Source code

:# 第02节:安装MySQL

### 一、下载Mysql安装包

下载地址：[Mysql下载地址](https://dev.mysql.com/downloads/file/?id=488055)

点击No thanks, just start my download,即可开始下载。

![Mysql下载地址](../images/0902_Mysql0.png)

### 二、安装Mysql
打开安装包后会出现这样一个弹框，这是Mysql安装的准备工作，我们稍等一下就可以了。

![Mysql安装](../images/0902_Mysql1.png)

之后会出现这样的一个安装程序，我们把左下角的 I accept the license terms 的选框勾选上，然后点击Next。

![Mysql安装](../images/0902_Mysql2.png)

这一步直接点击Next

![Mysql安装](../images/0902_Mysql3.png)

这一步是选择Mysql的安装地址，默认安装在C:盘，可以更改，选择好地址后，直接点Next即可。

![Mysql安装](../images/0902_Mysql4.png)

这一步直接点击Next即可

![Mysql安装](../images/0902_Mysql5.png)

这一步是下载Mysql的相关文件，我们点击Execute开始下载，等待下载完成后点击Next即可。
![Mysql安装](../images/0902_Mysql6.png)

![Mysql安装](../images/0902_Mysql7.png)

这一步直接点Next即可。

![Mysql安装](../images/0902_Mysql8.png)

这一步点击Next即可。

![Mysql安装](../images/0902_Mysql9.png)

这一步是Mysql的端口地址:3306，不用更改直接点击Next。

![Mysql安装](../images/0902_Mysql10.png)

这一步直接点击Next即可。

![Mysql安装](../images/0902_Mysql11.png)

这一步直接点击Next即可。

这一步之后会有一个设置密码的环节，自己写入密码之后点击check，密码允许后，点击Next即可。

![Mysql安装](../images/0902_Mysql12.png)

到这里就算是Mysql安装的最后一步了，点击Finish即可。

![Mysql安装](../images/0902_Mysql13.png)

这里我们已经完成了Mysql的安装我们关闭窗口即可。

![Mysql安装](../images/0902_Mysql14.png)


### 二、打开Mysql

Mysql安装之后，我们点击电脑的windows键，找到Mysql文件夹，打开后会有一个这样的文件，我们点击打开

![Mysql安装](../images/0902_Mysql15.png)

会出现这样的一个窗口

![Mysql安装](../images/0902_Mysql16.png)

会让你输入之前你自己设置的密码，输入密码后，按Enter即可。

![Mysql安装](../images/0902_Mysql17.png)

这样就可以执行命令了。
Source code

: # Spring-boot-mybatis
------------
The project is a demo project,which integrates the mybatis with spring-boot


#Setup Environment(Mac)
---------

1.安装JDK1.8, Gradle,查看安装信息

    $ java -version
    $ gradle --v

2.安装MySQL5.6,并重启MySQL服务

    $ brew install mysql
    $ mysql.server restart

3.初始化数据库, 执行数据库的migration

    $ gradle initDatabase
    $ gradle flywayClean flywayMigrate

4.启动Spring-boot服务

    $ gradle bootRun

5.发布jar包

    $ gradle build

## TASK INSTRUCTIONS
Return the whole listing as it stands. Nothing may be altered.

## EXERCISE RESULT
Source code

:# 第02节:安装MySQL

### 一、下载Mysql安装包

下载地址：[Mysql下载地址](https://dev.mysql.com/downloads/file/?id=488055)

点击No thanks, just start my download,即可开始下载。

![Mysql下载地址](../images/0902_Mysql0.png)

### 二、安装Mysql
打开安装包后会出现这样一个弹框，这是Mysql安装的准备工作，我们稍等一下就可以了。

![Mysql安装](../images/0902_Mysql1.png)

之后会出现这样的一个安装程序，我们把左下角的 I accept the license terms 的选框勾选上，然后点击Next。

![Mysql安装](../images/0902_Mysql2.png)

这一步直接点击Next

![Mysql安装](../images/0902_Mysql3.png)

这一步是选择Mysql的安装地址，默认安装在C:盘，可以更改，选择好地址后，直接点Next即可。

![Mysql安装](../images/0902_Mysql4.png)

这一步直接点击Next即可

![Mysql安装](../images/0902_Mysql5.png)

这一步是下载Mysql的相关文件，我们点击Execute开始下载，等待下载完成后点击Next即可。
![Mysql安装](../images/0902_Mysql6.png)

![Mysql安装](../images/0902_Mysql7.png)

这一步直接点Next即可。

![Mysql安装](../images/0902_Mysql8.png)

这一步点击Next即可。

![Mysql安装](../images/0902_Mysql9.png)

这一步是Mysql的端口地址:3306，不用更改直接点击Next。

![Mysql安装](../images/0902_Mysql10.png)

这一步直接点击Next即可。

![Mysql安装](../images/0902_Mysql11.png)

这一步直接点击Next即可。

这一步之后会有一个设置密码的环节，自己写入密码之后点击check，密码允许后，点击Next即可。

![Mysql安装](../images/0902_Mysql12.png)

到这里就算是Mysql安装的最后一步了，点击Finish即可。

![Mysql安装](../images/0902_Mysql13.png)

这里我们已经完成了Mysql的安装我们关闭窗口即可。

![Mysql安装](../images/0902_Mysql14.png)


### 二、打开Mysql

Mysql安装之后，我们点击电脑的windows键，找到Mysql文件夹，打开后会有一个这样的文件，我们点击打开

![Mysql安装](../images/0902_Mysql15.png)

会出现这样的一个窗口

![Mysql安装](../images/0902_Mysql16.png)

会让你输入之前你自己设置的密码，输入密码后，按Enter即可。

![Mysql安装](../images/0902_Mysql17.png)

这样就可以执行命令了。
Source code

: # Spring-boot-mybatis
------------
The project is a demo project,which integrates the mybatis with spring-boot


#Setup Environment(Mac)
---------

1.安装JDK1.8, Gradle,查看安装信息

    $ java -version
    $ gradle --v

2.安装MySQL5.6,并重启MySQL服务

    $ brew install mysql
    $ mysql.server restart

3.初始化数据库, 执行数据库的migration

    $ gradle initDatabase
    $ gradle flywayClean flywayMigrate

4.启动Spring-boot服务

    $ gradle bootRun

5.发布jar包

    $ gradle build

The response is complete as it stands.